Katie Couric has left the building. In case she still can't find us on a map, the building from which she departed Sunday -- along with the biggest stars in the media firmament -- was the Xcel Energy Center in St. Paul, where the 2008 Republican Convention could turn out to be as exciting as a model railroaders convention in February.

Whooo-hooo.

Upstaged by God, the GOP has dialed it down to pint-size pachyderms. The Big Foots aren't coming or already left.

Hey, media! We've been planning this party for two years! Could you at least stay till dessert? We've already confiscated many buckets of urine! Hey! Come back! Please?

We're here all week.

Hurricanes don't hit Minnesota, but as Gustav approached the other end of the Mississippi River, Republican knees started knocking. Conventions are exercises in political hot air. They can't compete with real hot air, so the GOP threw up some plywood in St. Paul and shifted to New Orleans, where poor people may lose their homes.

You could take a bus to the foreclosed precincts of north Minneapolis and see the same thing. But hurricanes are good TV. Who were the geniuses who scheduled a Republican convention so close to the anniversary of Katrina, during hurricane season, when the mere mention of the H word might send President Bush and Vice President Dick Cheney running and leave candidate John McCain in the position of being unelected Top Guy?

He did a good job playing president Saturday, calling for prayers and preparation, turning the nation's thoughts to the crisis at hand, vowing to make sure the "mistakes of Katrina" are not repeated. It was good to have someone in charge.
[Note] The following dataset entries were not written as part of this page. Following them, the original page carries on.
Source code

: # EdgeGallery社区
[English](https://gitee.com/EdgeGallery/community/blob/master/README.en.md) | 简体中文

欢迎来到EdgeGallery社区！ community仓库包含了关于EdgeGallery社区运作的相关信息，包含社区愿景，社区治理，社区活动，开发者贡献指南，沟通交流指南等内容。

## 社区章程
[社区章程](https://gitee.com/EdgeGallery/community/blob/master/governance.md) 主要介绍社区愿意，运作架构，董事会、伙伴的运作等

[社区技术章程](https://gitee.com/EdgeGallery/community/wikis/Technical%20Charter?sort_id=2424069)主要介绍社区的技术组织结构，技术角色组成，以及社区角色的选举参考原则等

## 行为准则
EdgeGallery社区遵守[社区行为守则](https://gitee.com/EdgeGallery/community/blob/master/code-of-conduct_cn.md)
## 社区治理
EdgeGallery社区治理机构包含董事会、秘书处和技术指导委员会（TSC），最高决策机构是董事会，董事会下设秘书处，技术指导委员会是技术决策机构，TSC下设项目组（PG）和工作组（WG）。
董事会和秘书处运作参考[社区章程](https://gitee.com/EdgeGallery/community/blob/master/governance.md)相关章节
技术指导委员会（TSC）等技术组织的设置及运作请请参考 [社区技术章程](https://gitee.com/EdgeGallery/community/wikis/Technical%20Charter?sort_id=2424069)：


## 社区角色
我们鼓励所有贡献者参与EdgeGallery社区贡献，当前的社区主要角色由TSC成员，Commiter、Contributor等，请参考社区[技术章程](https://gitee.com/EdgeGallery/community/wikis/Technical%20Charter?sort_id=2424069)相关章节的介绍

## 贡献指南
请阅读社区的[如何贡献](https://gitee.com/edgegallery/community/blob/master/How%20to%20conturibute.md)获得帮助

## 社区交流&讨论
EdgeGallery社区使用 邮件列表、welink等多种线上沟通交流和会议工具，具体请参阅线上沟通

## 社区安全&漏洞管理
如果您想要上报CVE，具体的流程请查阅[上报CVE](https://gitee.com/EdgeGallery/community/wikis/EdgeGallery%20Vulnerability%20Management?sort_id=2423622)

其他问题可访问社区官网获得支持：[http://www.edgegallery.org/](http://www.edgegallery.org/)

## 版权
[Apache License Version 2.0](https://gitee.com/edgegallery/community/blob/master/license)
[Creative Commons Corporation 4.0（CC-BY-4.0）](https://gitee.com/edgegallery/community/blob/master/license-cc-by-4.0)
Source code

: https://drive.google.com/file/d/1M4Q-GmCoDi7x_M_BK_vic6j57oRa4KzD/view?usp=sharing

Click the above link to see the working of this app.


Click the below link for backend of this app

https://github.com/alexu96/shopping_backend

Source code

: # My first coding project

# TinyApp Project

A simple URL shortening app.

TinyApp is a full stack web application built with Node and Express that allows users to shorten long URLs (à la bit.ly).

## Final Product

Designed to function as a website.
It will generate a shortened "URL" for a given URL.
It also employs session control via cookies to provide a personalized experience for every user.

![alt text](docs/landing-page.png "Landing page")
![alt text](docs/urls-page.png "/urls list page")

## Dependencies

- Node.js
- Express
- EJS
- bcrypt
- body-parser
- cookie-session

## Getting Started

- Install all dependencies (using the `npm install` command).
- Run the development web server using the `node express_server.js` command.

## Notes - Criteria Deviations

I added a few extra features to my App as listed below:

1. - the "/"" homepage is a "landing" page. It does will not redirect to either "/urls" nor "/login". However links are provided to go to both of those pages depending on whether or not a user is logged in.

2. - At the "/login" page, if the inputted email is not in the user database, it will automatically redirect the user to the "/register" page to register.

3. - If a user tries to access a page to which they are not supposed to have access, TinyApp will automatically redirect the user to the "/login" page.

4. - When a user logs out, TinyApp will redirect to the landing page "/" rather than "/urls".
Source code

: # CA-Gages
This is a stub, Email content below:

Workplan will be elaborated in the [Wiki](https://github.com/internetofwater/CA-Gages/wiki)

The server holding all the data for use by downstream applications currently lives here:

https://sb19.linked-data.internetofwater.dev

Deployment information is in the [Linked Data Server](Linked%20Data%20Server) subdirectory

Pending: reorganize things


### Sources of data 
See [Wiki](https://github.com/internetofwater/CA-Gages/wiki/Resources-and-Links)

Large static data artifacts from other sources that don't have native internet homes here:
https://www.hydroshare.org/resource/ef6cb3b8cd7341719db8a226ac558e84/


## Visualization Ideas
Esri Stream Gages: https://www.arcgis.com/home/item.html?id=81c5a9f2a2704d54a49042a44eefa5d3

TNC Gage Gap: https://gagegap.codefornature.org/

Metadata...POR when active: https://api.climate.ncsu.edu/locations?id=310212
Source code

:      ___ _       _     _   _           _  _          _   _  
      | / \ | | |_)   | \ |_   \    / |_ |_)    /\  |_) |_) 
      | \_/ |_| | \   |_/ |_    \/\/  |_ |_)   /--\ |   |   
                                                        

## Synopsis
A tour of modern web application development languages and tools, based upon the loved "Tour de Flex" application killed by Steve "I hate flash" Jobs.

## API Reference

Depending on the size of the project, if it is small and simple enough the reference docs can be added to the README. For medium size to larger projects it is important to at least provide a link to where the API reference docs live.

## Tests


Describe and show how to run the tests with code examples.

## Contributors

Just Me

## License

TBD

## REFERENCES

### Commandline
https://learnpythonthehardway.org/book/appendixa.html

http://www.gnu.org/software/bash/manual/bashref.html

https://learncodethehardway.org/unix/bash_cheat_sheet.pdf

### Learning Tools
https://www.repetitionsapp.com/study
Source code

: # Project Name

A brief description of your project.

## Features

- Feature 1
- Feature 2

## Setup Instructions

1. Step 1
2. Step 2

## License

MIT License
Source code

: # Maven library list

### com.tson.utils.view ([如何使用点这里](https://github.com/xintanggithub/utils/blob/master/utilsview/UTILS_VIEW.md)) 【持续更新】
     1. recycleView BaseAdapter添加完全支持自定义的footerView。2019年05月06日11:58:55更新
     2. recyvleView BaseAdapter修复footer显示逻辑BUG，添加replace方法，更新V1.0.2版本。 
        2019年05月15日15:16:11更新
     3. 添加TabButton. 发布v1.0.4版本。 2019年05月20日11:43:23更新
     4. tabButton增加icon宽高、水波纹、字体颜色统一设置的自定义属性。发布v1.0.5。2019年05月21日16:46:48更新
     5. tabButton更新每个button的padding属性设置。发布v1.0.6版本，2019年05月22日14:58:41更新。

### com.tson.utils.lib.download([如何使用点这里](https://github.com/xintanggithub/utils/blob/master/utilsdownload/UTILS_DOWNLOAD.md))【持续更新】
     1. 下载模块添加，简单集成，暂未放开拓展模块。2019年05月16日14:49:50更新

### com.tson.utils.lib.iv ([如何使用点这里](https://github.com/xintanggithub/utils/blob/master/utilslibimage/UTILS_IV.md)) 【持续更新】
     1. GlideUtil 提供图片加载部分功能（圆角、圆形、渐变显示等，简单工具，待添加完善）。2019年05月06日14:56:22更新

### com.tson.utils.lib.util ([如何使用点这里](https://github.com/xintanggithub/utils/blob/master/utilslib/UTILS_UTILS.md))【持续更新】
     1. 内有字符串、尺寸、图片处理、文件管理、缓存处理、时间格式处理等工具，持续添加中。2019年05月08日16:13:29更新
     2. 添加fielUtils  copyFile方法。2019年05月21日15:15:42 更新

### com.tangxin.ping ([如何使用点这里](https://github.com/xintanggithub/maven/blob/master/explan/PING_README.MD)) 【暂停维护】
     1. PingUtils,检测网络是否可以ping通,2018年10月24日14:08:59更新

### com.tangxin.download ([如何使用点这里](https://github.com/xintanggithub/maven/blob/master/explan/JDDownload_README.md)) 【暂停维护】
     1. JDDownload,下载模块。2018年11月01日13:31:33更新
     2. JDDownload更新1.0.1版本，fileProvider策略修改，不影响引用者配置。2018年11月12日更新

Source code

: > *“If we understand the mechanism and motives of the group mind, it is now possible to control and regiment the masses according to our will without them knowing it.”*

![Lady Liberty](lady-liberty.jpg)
But McCain could end up accepting the nomination by satellite while filling sand bags in New Orleans. While Minneapolis-St. Paul gets a cold shoulder.

And just when we have the urine thing whipped.

Aides to Crime Busting Bob Fletcher, the sheriff of Ramsey County, were convicted last week of swiping FBI sting money. But Crime Busting Bob can smell urine a mile away, and, in the days leading to the convention, he oversaw a police pee-hunting spree across the metro, the first time preemptive action has been taken against careless peeing indoors. The idea was to make St. Paul safe for protesters who flush. I acknowledge that some bad actors may behave like criminals during what is left of this Gustaved convention, but I cling to the idea that you arrest people for crimes they commit, not ones that they -- or you -- imagine.

Poor Minnesota.

There is More to Life here! We were going to showcase our cities, major portions of which are fenced off and emptier than downtown St. Paul used to be before Norm brought hockey back. We can't catch a break.

The last Republican convention here, in 1892, ended early when delegates, tired of bad food and bedbugs, rushed to the train stations.

Today's Republicans are quicker studies.